* **PROBLEM TO WORK ON**:
Reproduce every record below exactly as written, but leave out any pictures.

Dataset entries
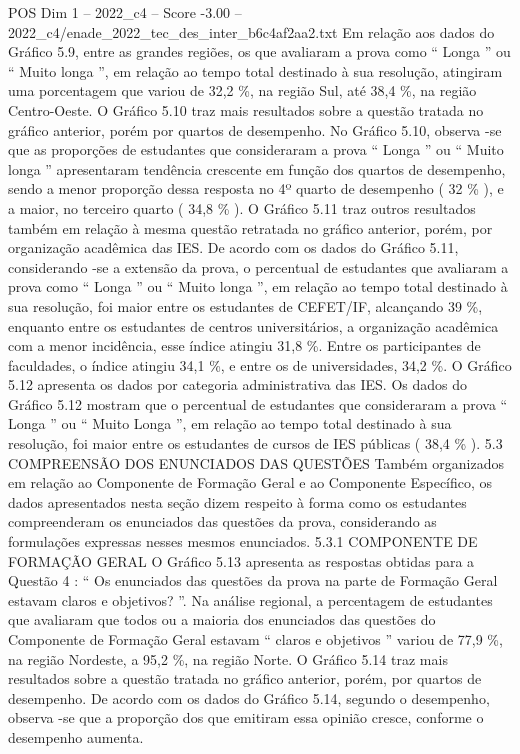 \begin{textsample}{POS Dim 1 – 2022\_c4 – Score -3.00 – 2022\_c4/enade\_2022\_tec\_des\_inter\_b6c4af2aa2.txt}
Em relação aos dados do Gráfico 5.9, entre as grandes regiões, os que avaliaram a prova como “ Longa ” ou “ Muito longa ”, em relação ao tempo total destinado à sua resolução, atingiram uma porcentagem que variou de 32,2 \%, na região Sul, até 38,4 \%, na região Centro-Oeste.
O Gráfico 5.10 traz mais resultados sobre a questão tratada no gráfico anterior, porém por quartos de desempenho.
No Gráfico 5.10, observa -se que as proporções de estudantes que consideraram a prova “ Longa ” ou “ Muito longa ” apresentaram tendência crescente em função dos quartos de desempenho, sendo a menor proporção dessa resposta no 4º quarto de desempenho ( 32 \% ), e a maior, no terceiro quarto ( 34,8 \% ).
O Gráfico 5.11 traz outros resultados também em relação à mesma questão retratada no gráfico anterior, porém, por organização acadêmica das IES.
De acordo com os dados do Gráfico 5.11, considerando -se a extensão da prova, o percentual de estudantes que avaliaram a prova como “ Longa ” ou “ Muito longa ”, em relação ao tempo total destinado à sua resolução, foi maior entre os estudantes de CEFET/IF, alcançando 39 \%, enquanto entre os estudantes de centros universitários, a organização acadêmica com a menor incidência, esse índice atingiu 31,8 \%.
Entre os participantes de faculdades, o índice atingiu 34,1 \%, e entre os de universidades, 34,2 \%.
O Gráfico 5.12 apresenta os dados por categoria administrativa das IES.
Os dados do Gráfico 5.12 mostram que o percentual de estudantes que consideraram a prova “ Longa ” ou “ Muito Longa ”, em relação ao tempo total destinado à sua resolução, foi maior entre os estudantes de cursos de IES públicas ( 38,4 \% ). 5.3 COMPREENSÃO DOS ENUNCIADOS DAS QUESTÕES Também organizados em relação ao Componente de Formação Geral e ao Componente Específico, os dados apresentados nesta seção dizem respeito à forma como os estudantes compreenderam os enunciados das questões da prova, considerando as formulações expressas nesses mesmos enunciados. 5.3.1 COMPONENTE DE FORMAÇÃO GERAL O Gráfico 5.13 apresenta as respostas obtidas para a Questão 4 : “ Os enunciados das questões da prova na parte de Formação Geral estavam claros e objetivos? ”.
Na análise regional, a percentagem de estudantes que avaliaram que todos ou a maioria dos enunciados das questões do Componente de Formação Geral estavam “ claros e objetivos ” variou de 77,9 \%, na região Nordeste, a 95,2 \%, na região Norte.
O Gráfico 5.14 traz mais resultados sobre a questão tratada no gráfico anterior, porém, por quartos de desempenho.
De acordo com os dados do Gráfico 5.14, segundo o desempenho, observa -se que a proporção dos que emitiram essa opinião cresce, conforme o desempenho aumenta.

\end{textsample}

* **EXPECTED ANSWER**:
 \begin{textsample}{POS Dim 1 – 2022\_c4 – Score -3.00 – 2022\_c4/enade\_2022\_tec\_des\_inter\_b6c4af2aa2.txt}
Em relação aos dados do Gráfico 5.9, entre as grandes regiões, os que avaliaram a prova como “ Longa ” ou “ Muito longa ”, em relação ao tempo total destinado à sua resolução, atingiram uma porcentagem que variou de 32,2 \%, na região Sul, até 38,4 \%, na região Centro-Oeste.
O Gráfico 5.10 traz mais resultados sobre a questão tratada no gráfico anterior, porém por quartos de desempenho.
No Gráfico 5.10, observa -se que as proporções de estudantes que consideraram a prova “ Longa ” ou “ Muito longa ” apresentaram tendência crescente em função dos quartos de desempenho, sendo a menor proporção dessa resposta no 4º quarto de desempenho ( 32 \% ), e a maior, no terceiro quarto ( 34,8 \% ).
O Gráfico 5.11 traz outros resultados também em relação à mesma questão retratada no gráfico anterior, porém, por organização acadêmica das IES.
De acordo com os dados do Gráfico 5.11, considerando -se a extensão da prova, o percentual de estudantes que avaliaram a prova como “ Longa ” ou “ Muito longa ”, em relação ao tempo total destinado à sua resolução, foi maior entre os estudantes de CEFET/IF, alcançando 39 \%, enquanto entre os estudantes de centros universitários, a organização acadêmica com a menor incidência, esse índice atingiu 31,8 \%.
Entre os participantes de faculdades, o índice atingiu 34,1 \%, e entre os de universidades, 34,2 \%.
O Gráfico 5.12 apresenta os dados por categoria administrativa das IES.
Os dados do Gráfico 5.12 mostram que o percentual de estudantes que consideraram a prova “ Longa ” ou “ Muito Longa ”, em relação ao tempo total destinado à sua resolução, foi maior entre os estudantes de cursos de IES públicas ( 38,4 \% ). 5.3 COMPREENSÃO DOS ENUNCIADOS DAS QUESTÕES Também organizados em relação ao Componente de Formação Geral e ao Componente Específico, os dados apresentados nesta seção dizem respeito à forma como os estudantes compreenderam os enunciados das questões da prova, considerando as formulações expressas nesses mesmos enunciados. 5.3.1 COMPONENTE DE FORMAÇÃO GERAL O Gráfico 5.13 apresenta as respostas obtidas para a Questão 4 : “ Os enunciados das questões da prova na parte de Formação Geral estavam claros e objetivos? ”.
Na análise regional, a percentagem de estudantes que avaliaram que todos ou a maioria dos enunciados das questões do Componente de Formação Geral estavam “ claros e objetivos ” variou de 77,9 \%, na região Nordeste, a 95,2 \%, na região Norte.
O Gráfico 5.14 traz mais resultados sobre a questão tratada no gráfico anterior, porém, por quartos de desempenho.
De acordo com os dados do Gráfico 5.14, segundo o desempenho, observa -se que a proporção dos que emitiram essa opinião cresce, conforme o desempenho aumenta.

\end{textsample}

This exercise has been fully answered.